After the vehicle exhibits acceptable driving behavior in a new ODD, the data continues to be collected over the entire lifetime of the vehicle. Only when there are new situations in which the vehicle needs help, we perform another learning cycle.
How are responsibilities divided between the customer and Imagry regarding data ownership, labeling standards, and retraining responsibilities?
Shaviv We do everything in-house, applying our own, patented, sophisticated automation of the annotation tools.
Ilan Shaviv, CTO, and Ruth Bridger, Marketing Director.
From Data Loop to Validation (NCAP)
If “global, out of the box” is true, what work is actually needed when deploying to a new country/city? Is it close to zero, or is there a minimum deployment procedure you still require?
Shaviv Our system is trained from day one to be generalized, that is, no location specific information is coded into it. That said, the system is limited to the examples it has seen from our extensive database (collected from autonomous driving on public roads in multiple countries since 2019). However, just like a human driver, it can operate in new areas using a heightened level of caution until it becomes familiar and more confident. The amount of time needed by the system to reach the fully confident level of autonomous driving depends on these factors:
Is the autonomous driving software installed on the same platform? If not, the camera configuration (height and orientation) may not be the same, which would require some adjustments on the network side.

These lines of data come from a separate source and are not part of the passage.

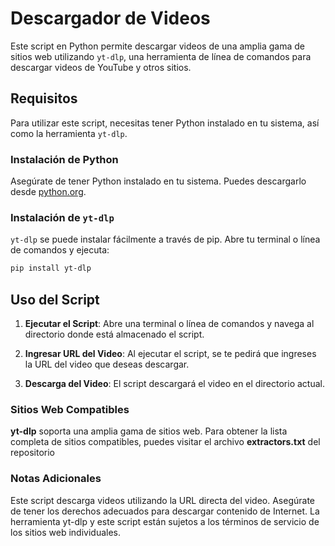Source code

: # Descargador de Videos

Este script en Python permite descargar videos de una amplia gama de sitios web utilizando `yt-dlp`, una herramienta de línea de comandos para descargar videos de YouTube y otros sitios.

## Requisitos

Para utilizar este script, necesitas tener Python instalado en tu sistema, así como la herramienta `yt-dlp`.

### Instalación de Python

Asegúrate de tener Python instalado en tu sistema. Puedes descargarlo desde [python.org](https://www.python.org/downloads/).

### Instalación de `yt-dlp`

`yt-dlp` se puede instalar fácilmente a través de pip. Abre tu terminal o línea de comandos y ejecuta:

```bash
pip install yt-dlp
```

## Uso del Script

1. **Ejecutar el Script**: Abre una terminal o línea de comandos y navega al directorio donde está almacenado el script.

2. **Ingresar URL del Video**: Al ejecutar el script, se te pedirá que ingreses la URL del video que deseas descargar.

3. **Descarga del Video**: El script descargará el video en el directorio actual.

### Sitios Web Compatibles
**yt-dlp** soporta una amplia gama de sitios web. Para obtener la lista completa de sitios compatibles, puedes visitar el archivo **extractors.txt** del repositorio

### Notas Adicionales
Este script descarga videos utilizando la URL directa del video. Asegúrate de tener los derechos adecuados para descargar contenido de Internet.
La herramienta yt-dlp y este script están sujetos a los términos de servicio de los sitios web individuales.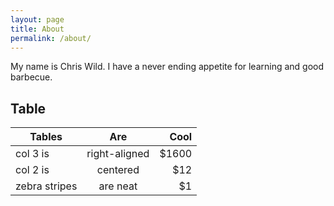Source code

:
 ```yaml
---
layout: page
title: About
permalink: /about/
---
```


My name is Chris Wild. I have a never ending appetite for learning and good barbecue.

<div class="divider"></div>

## Table

| Tables        | Are           | Cool  |
| ------------- |:-------------:| -----:|
| col 3 is      | right-aligned | $1600 |
| col 2 is      | centered      |   $12 |
| zebra stripes | are neat      |    $1 |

How different is the second site’s ODD from the current site, or from what the system has learned thus far?
When you mention safety and NCAP, what does that specifically refer to? Which program/organization, which tests/metrics, and what was the scope (vehicle type, speed range, and function coverage)?
Shaviv NCAP stands for the New Car Assessment Program. It is a standardized safety evaluation framework that rates vehicles based on crash performance and their ability to help prevent accidents. While the original NCAP was introduced by the U.S. National Highway Traffic Safety Administration (NHTSA) in 1978, we align with the stricter European program, Euro NCAP (founded in 1997), which is widely regarded as among the most comprehensive.
To date, we believe we are the only company to have passed NCAP-style evaluations using an autonomous bus. (Our bus autonomy stack is based on the same core system used for passenger vehicles, w슬롯버프h add슬롯버프ional capabil슬롯버프ies specific to bus operations - such as handling bus stops - which are not relevant to passenger cars.)
In our case, the evaluations focused on braking performance - specifically, the ability to brake safely and comfortably for passengers - across 90 different scenarios, with vehicle speeds in the 30 - 60 km/h range. These scenarios include obstacles on the road, slow-moving vehicles, pedestrians, and situations such as an occluded child suddenly entering the roadway. For a quick look at several of these scenarios as executed in practice, you can see the highlight video.